Speaking of the pair of Hughes and Tanev, they actually have slightly better defensive numbers combined than Spurgeon and Ryan Suter. But Tanev’s inability to be a real threat offensively still makes Spurgeon and Suter the better pairing. Tanev does provide an x-factor in sacrificing his body whether it’s blocking shots or fighting in the tough areas of the ice for possession. If he can remain healthy — which he managed to do during the regular season — the Wild cannot sleep on him.

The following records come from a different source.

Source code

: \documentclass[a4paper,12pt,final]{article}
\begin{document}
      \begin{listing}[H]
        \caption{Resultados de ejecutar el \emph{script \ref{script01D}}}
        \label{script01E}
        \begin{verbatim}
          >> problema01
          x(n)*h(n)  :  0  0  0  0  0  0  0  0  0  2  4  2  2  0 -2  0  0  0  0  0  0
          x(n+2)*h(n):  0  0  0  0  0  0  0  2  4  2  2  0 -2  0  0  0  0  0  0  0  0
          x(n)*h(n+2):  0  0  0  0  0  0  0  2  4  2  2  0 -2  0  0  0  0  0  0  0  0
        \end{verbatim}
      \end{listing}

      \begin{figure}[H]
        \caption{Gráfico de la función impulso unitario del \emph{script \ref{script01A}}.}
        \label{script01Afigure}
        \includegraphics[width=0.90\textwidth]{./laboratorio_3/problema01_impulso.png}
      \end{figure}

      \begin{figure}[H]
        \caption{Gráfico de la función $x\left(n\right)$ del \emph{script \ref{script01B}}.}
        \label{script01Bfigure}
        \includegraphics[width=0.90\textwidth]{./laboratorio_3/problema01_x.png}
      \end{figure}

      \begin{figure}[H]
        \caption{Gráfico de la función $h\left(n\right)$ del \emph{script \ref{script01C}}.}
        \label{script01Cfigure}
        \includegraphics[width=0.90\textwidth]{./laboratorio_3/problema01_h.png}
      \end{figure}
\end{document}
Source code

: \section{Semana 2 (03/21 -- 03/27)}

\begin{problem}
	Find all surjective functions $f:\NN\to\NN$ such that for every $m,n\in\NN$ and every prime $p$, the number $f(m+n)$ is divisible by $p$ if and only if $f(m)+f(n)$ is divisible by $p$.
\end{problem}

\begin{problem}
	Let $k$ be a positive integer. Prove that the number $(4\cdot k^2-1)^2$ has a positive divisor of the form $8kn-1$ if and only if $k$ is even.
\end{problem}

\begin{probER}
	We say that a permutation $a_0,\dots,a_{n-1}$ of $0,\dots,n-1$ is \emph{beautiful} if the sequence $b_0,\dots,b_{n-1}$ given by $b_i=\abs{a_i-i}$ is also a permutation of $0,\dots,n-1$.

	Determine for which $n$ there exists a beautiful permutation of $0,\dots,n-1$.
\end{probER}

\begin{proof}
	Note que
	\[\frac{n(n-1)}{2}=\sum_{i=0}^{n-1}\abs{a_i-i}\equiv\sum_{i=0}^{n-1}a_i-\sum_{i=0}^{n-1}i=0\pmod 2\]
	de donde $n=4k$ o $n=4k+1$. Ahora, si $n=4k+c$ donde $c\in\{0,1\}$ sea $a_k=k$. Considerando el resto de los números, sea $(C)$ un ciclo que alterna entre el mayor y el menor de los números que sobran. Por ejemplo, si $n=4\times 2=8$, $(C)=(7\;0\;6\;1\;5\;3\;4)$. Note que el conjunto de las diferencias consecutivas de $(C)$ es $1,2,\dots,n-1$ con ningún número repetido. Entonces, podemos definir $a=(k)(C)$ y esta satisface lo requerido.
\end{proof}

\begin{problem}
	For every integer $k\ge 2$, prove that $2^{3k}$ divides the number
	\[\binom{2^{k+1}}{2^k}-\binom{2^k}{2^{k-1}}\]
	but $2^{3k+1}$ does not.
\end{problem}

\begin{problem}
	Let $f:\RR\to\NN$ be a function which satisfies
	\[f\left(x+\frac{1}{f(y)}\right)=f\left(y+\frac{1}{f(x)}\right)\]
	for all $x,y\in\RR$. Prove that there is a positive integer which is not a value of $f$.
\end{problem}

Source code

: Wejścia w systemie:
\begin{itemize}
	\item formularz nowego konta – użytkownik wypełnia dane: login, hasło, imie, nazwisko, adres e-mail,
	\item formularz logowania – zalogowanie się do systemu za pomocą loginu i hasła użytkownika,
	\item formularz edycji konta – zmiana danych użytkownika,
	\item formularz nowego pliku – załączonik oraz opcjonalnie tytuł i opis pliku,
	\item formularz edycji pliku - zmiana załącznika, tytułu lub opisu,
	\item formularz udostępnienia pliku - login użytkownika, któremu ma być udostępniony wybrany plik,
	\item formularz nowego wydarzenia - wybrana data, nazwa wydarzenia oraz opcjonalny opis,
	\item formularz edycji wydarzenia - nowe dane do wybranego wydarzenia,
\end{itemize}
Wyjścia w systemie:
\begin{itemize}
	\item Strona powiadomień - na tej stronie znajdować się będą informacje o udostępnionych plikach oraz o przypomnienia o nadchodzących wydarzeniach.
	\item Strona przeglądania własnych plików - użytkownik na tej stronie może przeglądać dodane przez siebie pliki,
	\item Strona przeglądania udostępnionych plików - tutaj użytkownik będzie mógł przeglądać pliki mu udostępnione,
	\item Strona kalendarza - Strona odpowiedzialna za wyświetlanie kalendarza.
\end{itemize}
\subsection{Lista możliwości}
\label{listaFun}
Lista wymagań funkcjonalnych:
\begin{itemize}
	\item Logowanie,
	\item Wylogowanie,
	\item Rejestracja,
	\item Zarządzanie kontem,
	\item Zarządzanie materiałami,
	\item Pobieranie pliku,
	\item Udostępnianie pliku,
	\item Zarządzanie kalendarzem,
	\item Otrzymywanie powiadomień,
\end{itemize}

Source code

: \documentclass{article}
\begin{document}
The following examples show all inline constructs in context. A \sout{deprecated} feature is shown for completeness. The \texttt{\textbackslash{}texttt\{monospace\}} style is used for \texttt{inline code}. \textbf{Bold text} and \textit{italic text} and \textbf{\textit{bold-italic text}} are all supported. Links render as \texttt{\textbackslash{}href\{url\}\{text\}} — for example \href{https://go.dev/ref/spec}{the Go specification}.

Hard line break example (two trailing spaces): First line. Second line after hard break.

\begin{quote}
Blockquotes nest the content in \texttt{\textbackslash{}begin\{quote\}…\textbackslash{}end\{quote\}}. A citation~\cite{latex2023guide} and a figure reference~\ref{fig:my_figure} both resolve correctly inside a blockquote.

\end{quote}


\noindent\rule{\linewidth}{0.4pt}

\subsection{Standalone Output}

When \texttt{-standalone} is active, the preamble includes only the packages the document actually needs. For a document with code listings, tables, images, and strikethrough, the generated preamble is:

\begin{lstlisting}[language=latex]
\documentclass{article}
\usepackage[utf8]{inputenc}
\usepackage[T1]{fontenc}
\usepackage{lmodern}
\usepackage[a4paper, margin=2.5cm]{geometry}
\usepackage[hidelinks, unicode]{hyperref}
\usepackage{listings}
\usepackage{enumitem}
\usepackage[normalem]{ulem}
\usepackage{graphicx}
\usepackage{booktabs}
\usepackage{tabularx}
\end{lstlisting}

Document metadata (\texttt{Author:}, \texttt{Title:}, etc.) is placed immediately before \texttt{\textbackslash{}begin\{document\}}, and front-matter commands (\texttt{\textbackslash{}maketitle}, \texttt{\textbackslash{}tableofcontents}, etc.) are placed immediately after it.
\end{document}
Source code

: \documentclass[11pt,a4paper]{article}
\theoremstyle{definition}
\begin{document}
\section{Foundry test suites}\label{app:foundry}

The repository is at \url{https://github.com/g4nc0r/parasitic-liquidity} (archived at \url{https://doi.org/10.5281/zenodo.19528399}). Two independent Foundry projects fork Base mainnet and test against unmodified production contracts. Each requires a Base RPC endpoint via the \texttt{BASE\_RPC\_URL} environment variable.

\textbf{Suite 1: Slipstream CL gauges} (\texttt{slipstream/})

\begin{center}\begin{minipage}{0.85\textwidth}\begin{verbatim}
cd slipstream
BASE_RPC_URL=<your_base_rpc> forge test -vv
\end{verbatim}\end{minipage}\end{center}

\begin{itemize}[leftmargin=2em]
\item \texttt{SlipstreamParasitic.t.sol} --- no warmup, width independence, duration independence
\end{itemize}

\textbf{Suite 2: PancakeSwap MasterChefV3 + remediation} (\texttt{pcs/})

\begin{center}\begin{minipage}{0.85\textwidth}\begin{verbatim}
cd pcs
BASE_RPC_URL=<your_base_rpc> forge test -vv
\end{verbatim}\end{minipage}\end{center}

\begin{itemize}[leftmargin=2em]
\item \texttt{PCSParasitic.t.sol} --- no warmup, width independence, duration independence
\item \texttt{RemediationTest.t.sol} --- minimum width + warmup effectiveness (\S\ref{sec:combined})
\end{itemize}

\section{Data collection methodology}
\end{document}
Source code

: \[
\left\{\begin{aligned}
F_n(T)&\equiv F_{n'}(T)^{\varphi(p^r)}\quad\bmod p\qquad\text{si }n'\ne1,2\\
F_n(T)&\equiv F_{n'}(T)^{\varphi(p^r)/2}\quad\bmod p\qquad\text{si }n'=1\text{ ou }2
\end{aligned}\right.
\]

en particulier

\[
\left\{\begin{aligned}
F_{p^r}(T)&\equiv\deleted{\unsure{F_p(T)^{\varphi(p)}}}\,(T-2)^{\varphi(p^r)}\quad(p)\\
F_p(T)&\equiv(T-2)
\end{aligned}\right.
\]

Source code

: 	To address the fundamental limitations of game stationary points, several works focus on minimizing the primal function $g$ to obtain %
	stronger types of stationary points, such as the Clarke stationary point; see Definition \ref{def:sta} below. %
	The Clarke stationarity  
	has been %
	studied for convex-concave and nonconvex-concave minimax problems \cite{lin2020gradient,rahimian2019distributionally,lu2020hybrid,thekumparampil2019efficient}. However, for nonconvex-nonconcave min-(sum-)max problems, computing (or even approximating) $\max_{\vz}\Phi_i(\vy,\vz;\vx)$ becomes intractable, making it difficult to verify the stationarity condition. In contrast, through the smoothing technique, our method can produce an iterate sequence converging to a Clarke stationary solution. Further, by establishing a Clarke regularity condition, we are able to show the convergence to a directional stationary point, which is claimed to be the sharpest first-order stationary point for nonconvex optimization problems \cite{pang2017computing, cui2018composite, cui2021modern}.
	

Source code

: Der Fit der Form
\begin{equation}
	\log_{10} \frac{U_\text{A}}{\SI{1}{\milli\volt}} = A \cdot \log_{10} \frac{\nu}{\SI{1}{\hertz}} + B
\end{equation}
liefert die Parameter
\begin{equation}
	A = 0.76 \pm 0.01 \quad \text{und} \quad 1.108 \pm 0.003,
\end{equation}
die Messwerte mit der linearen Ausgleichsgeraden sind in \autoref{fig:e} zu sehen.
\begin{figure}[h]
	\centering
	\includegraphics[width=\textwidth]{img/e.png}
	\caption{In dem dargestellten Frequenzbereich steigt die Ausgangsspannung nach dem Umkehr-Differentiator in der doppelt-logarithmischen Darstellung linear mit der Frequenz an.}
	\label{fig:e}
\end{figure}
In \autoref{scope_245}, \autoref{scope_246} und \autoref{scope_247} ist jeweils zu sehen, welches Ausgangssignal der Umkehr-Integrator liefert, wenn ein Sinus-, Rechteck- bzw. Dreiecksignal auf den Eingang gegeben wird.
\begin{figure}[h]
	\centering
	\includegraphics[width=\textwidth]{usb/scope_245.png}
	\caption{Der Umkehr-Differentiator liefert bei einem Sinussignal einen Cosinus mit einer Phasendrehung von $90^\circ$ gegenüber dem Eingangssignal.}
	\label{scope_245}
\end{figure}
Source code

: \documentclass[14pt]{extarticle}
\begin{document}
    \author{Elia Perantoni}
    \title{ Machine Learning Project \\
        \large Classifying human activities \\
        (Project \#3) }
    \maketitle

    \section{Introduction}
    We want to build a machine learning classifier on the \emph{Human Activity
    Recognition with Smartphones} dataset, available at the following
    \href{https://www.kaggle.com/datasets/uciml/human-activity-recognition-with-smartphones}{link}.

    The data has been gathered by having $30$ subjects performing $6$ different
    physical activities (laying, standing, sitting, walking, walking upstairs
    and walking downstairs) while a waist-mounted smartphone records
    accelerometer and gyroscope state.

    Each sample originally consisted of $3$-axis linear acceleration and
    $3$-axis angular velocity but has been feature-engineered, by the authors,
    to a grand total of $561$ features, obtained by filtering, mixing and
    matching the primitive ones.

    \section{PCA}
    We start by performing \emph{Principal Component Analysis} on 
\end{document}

Lastly, Jordie Benn and Oscar Fantenberg pose little to no threat in this series. Tyler Myers, on the other hand, does. Many write off Myers due to the player not being worth the contract he was awarded. However, he brings something so unique to hockey, which is size and the ability to skate well despite being so tall. Though he is not the young Calder-winning Myers who took over games and scored 40-plus points with the Buffalo Sabres, he can still produce some offense and was second in controlling 5-on-5 in shot attempts and scoring chances.

Season Offensive Statistics

Quinn Hughes: 68 GP, 8 G, 45 A, 53 pts
Alexander Edler: 59 GP, 5 G, 28 A, 33 pts
Tyler Myers: 59 GP, 6 G, 15 A, 21 pts
Christopher Tanev: 69 GP, 2 G, 18 A, 20 pts
Troy Stecher: 69 GP, 5 G, 12 A, 17 pts
Jordie Benn: 44 GP, 1 G, 6 A, 7 pts
Oscar Fantenberg: 36 GP, 1 G, 5 A, 6 pts

Final Thoughts

Defense is what makes the Minnesota Wild dangerous, and they clearly have the edge in that category against the Vancouver Canucks in this qualifying series. They can generate offense as well, which is something the Canucks cannot underestimate. Especially since the Wild’s veteran defenders are the guys who are impressing head coach Dean Evason the most.

Brodin has also impressed the coaching staff. Not only is he thriving in the areas he is expected to, but Brodin has also been scoring goals in team scrimmages.

It may seem like I wrote off Hughes as a lead contributor in this series. That is not the case. It is just not realistic to think he will carry the entire defensive core. For perspective, Erik Karlsson was a point-per-game player in his first playoffs appearance as a rookie — and the Ottawa Senators lost in the first round.

Though the Minnesota Wild found success employing a possession structure under former head coach Bruce Boudreau, Dean Evason — in addition to giving Kevin Fiala more rope — has implemented a more offense-first style among his forwards. Therefore, although the Wild do not thrive at scoring off the rush, Fiala and some of the young players have the green light to do so and should scare the Canucks, who rank 30th in rush chances against, and 28th in rush goals against.